The plot thickens. Now it’s just me and him. Mano a mano. Giant dick versus shrivelled slug. Without a single word of instruction, I turn around, squirming uncomfortably as he enters me. I wince at his disapproving grunts – I can only assume he’s disappointed that I surrendered so easily. I try to stop but can’t. Instead I listen to him tear into the loves of my life one by one – how it was too easy to bring them to orgasm when he was banging them in the boardroom behind my back – until I finish with a mad flourish, splattering the wall like a squirt gun loaded with cottage cheese.
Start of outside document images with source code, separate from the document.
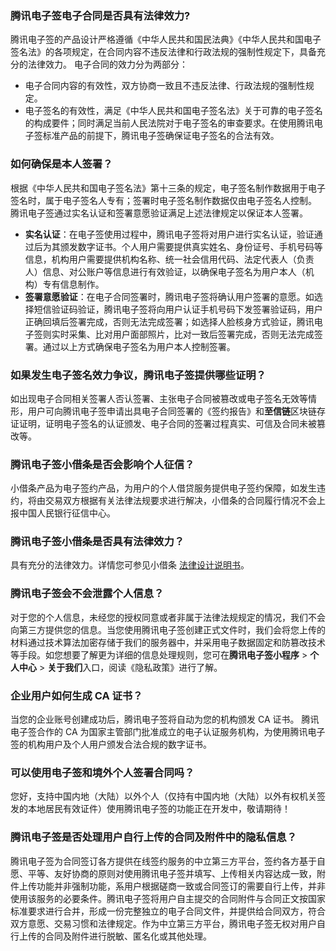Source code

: ### 腾讯电子签电子合同是否具有法律效力?
腾讯电子签的产品设计严格遵循《中华人民共和国民法典》《中华人民共和国电子签名法》的各项规定，在合同内容不违反法律和行政法规的强制性规定下，具备充分的法律效力。
电子合同的效力分为两部分：
- 电子合同内容的有效性，双方协商一致且不违反法律、行政法规的强制性规定。
- 电子签名的有效性，满足《中华人民共和国电子签名法》关于可靠的电子签名的构成要件；同时满足当前人民法院对于电子签名的审查要求。在使用腾讯电子签标准产品的前提下，腾讯电子签确保证电子签名的合法有效。



### 如何确保是本人签署？
根据《中华人民共和国电子签名法》第十三条的规定，电子签名制作数据用于电子签名时，属于电子签名人专有；签署时电子签名制作数据仅由电子签名人控制。
腾讯电子签通过实名认证和签署意愿验证满足上述法律规定以保证本人签署。
- **实名认证**：在电子签使用过程中，腾讯电子签将对用户进行实名认证，验证通过后为其颁发数字证书。个人用户需要提供真实姓名、身份证号、手机号码等信息，机构用户需要提供机构名称、统一社会信用代码、法定代表人（负责人）信息、对公账户等信息进行有效验证，以确保电子签名为用户本人（机构）专有信息制作。
- **签署意愿验证**：在电子合同签署时，腾讯电子签将确认用户签署的意愿。如选择短信验证码验证，腾讯电子签将向用户认证手机号码下发签署验证码，用户正确回填后签署完成，否则无法完成签署；如选择人脸核身方式验证，腾讯电子签则实时采集、比对用户面部照片，比对一致后签署完成，否则无法完成签署。通过以上方式确保电子签名为用户本人控制签署。



### 如果发生电子签名效力争议，腾讯电子签提供哪些证明？
如出现电子合同相关签署人否认签署、主张电子合同被篡改或电子签名无效等情形，用户可向腾讯电子签申请出具电子合同签署的《签约报告》和**至信链**区块链存证证明，证明电子签名的认证颁发、电子合同的签署过程真实、可信及合同未被篡改等。

### 腾讯电子签小借条是否会影响个人征信？
小借条产品为电子签约产品，为用户的个人借贷服务提供电子签约保障，如发生违约，将由交易双方根据有关法律法规要求进行解决，小借条的合同履行情况不会上报中国人民银行征信中心。

### 腾讯电子签小借条是否具有法律效力？
具有充分的法律效力。详情您可参见小借条 [法律设计说明书](https://res.ess.tencent.cn/cdn/tsign-static/html/terms/debit-legal-design-manual.html)。

### 腾讯电子签会不会泄露个人信息？
对于您的个人信息，未经您的授权同意或者非属于法律法规规定的情况，我们不会向第三方提供您的信息。当您使用腾讯电子签创建正式文件时，我们会将您上传的材料通过技术算法加密存储于我们的服务器中，并采用电子数据固定和防篡改技术等手段。如您想要了解更为详细的信息处理规则，您可在**腾讯电子签小程序** > **个人中心** > **关于我们**入口，阅读《隐私政策》进行了解。

### 企业用户如何生成 CA 证书？
当您的企业账号创建成功后，腾讯电子签将自动为您的机构颁发 CA 证书。
腾讯电子签合作的 CA 为国家主管部门批准成立的电子认证服务机构，为使用腾讯电子签的机构用户及个人用户颁发合法合规的数字证书。



### 可以使用电子签和境外个人签署合同吗？
您好，支持中国内地（大陆）以外个人（仅持有中国内地（大陆）以外有权机关签发的本地居民有效证件）使用腾讯电子签的功能正在开发中，敬请期待！


### 腾讯电子签是否处理用户自行上传的合同及附件中的隐私信息？
腾讯电子签为合同签订各方提供在线签约服务的中立第三方平台，签约各方基于自愿、平等、友好协商的原则对使用腾讯电子签并填写、上传相关内容达成一致，附件上传功能并非强制功能，系用户根据磋商一致或合同签订的需要自行上传，并非使用该服务的必要条件。腾讯电子签将用户自主提交的合同附件与合同正文按国家标准要求进行合并，形成一份完整独立的电子合同文件，并提供给合同双方，符合双方意愿、交易习惯和法律规定。作为中立第三方平台，腾讯电子签无权对用户自行上传的合同及附件进行脱敏、匿名化或其他处理。
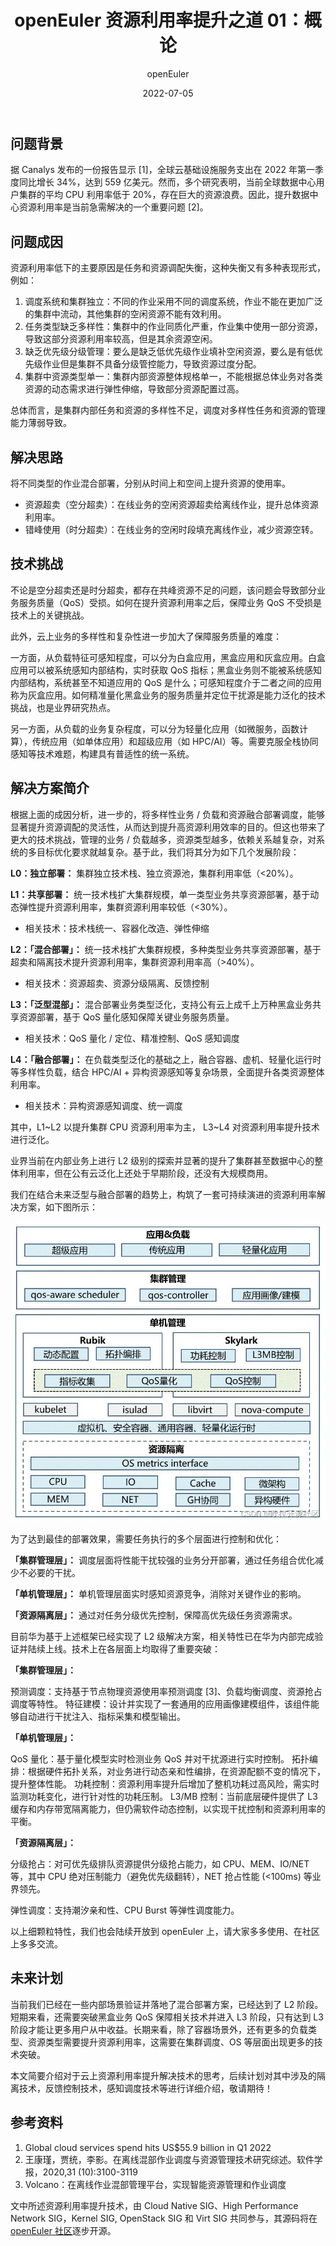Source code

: ﻿---
title: openEuler 资源利用率提升之道 01：概论
date: 2022-07-05
category: blog
tags:
  - 资源利用率
archives: 2022-07
author:
  - openEuler
summary: 多个研究表明，当前全球数据中心用户集群的平均 CPU 利用率低于 20%，存在巨大的资源浪费。因此，提升数据中心资源利用率是当前急需解决的一个重要问题。
---

## 问题背景

据 Canalys 发布的一份报告显示 [1]，全球云基础设施服务支出在 2022 年第一季度同比增长 34%，达到 559 亿美元。然而，多个研究表明，当前全球数据中心用户集群的平均 CPU 利用率低于 20%，存在巨大的资源浪费。因此，提升数据中心资源利用率是当前急需解决的一个重要问题 [2]。

## 问题成因

资源利用率低下的主要原因是任务和资源调配失衡，这种失衡又有多种表现形式，例如：

1.  调度系统和集群独立：不同的作业采用不同的调度系统，作业不能在更加广泛的集群中流动，其他集群的空闲资源不能有效利用。
2.  任务类型缺乏多样性：集群中的作业同质化严重，作业集中使用一部分资源，导致这部分资源利用率较高，但是其余资源空闲。
3.  缺乏优先级分级管理：要么是缺乏低优先级作业填补空闲资源，要么是有低优先级作业但是集群不具备分级管控能力，导致资源过度分配。
4.  集群中资源类型单一：集群内部资源整体规格单一，不能根据总体业务对各类资源的动态需求进行弹性伸缩，导致部分资源配置过高。

总体而言，是集群内部任务和资源的多样性不足，调度对多样性任务和资源的管理能力薄弱导致。

## 解决思路

将不同类型的作业混合部署，分别从时间上和空间上提升资源的使用率。

- 资源超卖（空分超卖）：在线业务的空闲资源超卖给离线作业，提升总体资源利用率。
- 错峰使用（时分超卖）：在线业务的空闲时段填充离线作业，减少资源空转。

## 技术挑战

不论是空分超卖还是时分超卖，都存在共峰资源不足的问题，该问题会导致部分业务服务质量（QoS）受损。如何在提升资源利用率之后，保障业务 QoS 不受损是技术上的关键挑战。

此外，云上业务的多样性和复杂性进一步加大了保障服务质量的难度：

一方面，从负载特征可感知程度，可以分为白盒应用，黑盒应用和灰盒应用。白盒应用可以被系统感知内部结构，实时获取 QoS 指标；黑盒业务则不能被系统感知内部结构，系统甚至不知道应用的 QoS 是什么；可感知程度介于二者之间的应用称为灰盒应用。如何精准量化黑盒业务的服务质量并定位干扰源是能力泛化的技术挑战，也是业界研究热点。

另一方面，从负载的业务复杂程度，可以分为轻量化应用（如微服务，函数计算），传统应用（如单体应用）和超级应用（如 HPC/AI）等。需要克服全栈协同感知等技术难题，构建具有普适性的统一系统。

## 解决方案简介

根据上面的成因分析，进一步的，将多样性业务 / 负载和资源融合部署调度，能够显著提升资源调配的灵活性，从而达到提升高资源利用效率的目的。但这也带来了更大的技术挑战，管理的业务 / 负载越多，资源类型越多，依赖关系越复杂，对系统的多目标优化要求就越复杂。基于此，我们将其分为如下几个发展阶段：

**L0：独立部署：** 集群独立技术栈、独立资源池，集群利用率低（<20%）。

**L1：共享部署：** 统一技术栈扩大集群规模，单一类型业务共享资源部署，基于动态弹性提升资源利用率，集群资源利用率较低（<30%）。

- 相关技术：技术栈统一、容器化改造、弹性伸缩

**L2：「混合部署」：** 统一技术栈扩大集群规模，多种类型业务共享资源部署，基于超卖和隔离技术提升资源利用率，集群资源利用率高（>40%）。

- 相关技术：资源超卖、资源分级隔离、反馈控制

**L3：「泛型混部」：** 混合部署业务类型泛化，支持公有云上成千上万种黑盒业务共享资源部署，基于 QoS 量化感知保障关键业务服务质量。

- 相关技术：QoS 量化 / 定位、精准控制、QoS 感知调度

**L4：「融合部署」：** 在负载类型泛化的基础之上，融合容器、虚机、轻量化运行时等多样性负载，结合 HPC/AI + 异构资源感知等复杂场景，全面提升各类资源整体利用率。

- 相关技术：异构资源感知调度、统一调度

其中，L1~L2 以提升集群 CPU 资源利用率为主，
L3~L4 对资源利用率提升技术进行泛化。

业界当前在内部业务上进行 L2 级别的探索并显著的提升了集群甚至数据中心的整体利用率，但在公有云泛化上还处于早期阶段，还没有大规模商用。

我们在结合未来泛型与融合部署的趋势上，构筑了一套可持续演进的资源利用率解决方案，如下图所示：

<img src="./z01.png">

为了达到最佳的部署效果，需要任务执行的多个层面进行控制和优化：

**「集群管理层」：** 调度层面将性能干扰较强的业务分开部署，通过任务组合优化减少不必要的干扰。

**「单机管理层」：** 单机管理层面实时感知资源竞争，消除对关键作业的影响。

**「资源隔离层」：** 通过对任务分级优先控制，保障高优先级任务资源需求。

目前华为基于上述框架已经实现了 L2 级解决方案，相关特性已在华为内部完成验证并陆续上线。技术上在各层面上均取得了重要突破：

**「集群管理层」：**

预测调度：支持基于节点物理资源使用率预测调度 [3]、负载均衡调度、资源抢占调度等特性。
特征建模：设计并实现了一套通用的应用画像建模组件，该组件能够自动进行干扰注入、指标采集和模型输出。

**「单机管理层」：**

QoS 量化：基于量化模型实时检测业务 QoS 并对干扰源进行实时控制。
拓扑编排：根据硬件拓扑关系，对业务进行动态亲和性编排，在资源配额不变的情况下，提升整体性能。
功耗控制：资源利用率提升后增加了整机功耗过高风险，需实时监测功耗变化，进行针对性的功耗压制。
L3/MB 控制：当前底层硬件提供了 L3 缓存和内存带宽隔离能力，但仍需软件动态控制，以实现干扰控制和资源利用率的平衡。

**「资源隔离层」：**

分级抢占：对可优先级排队资源提供分级抢占能力，如 CPU、MEM、IO/NET 等，其中 CPU 绝对压制能力（避免优先级翻转），NET 抢占性能 (<100ms) 等业界领先。

弹性调度：支持潮汐亲和性、CPU Burst 等弹性调度能力。

以上细颗粒特性，我们也会陆续开放到 openEuler 上，请大家多多使用、在社区上多多交流。

## 未来计划

当前我们已经在一些内部场景验证并落地了混合部署方案，已经达到了 L2 阶段。短期来看，还需要突破黑盒业务 QoS 保障相关技术并进入 L3 阶段，只有达到 L3 阶段才能让更多用户从中收益。长期来看，除了容器场景外，还有更多的负载类型、资源类型需要提升资源利用率，这需要在集群调度、OS 等层面出现更多的技术突破。

本文简要介绍对于云上资源利用率提升解决技术的思考，后续计划对其中涉及的隔离技术，反馈控制技术，感知调度技术等进行详细介绍，敬请期待！

## 参考资料

1.  Global cloud services spend hits US$55.9 billion in Q1 2022
2.  王康瑾，贾统，李影。在离线混部作业调度与资源管理技术研究综述。软件学报，2020,31 (10):3100-3119
3.  Volcano：在离线作业混部管理平台，实现智能资源管理和作业调度

文中所述资源利用率提升技术，由 Cloud Native SIG、High Performance Network SIG，Kernel SIG, OpenStack SIG 和 Virt SIG 共同参与，其源码将在 [openEuler 社区](https://gitee.com/openeuler)逐步开源。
I stare at my weird graffiti and think about what I’ve done. Just like he’d want me to.

I leave without washing my hands, rubbing my gummy residue between my fingertips. I’m on my way back to cubicle purgatory, ready to zonk out on Minecraft when I see it: my boss’s mythical coffee cup, unguarded by the kitchen kettle. While his assistant searches for milk in the fridge, I tiptoe over and peer inside his chalice of power, filled with a brown swamp of boiling water. Without giving it a second thought, I stick my crusty finger into the cup, feeling the water scold me as I stir in my sticky essence.

Moments later and I’m back at my desk, watching him through the reflection in my monitor while he patrols his office behind the great glass walls that keep the vermin at bay. His assistant brings in his coffee. I hold my breath. He takes one look at the cup – sniffs at it suspiciously – then swallows. He licks his lips and smiles.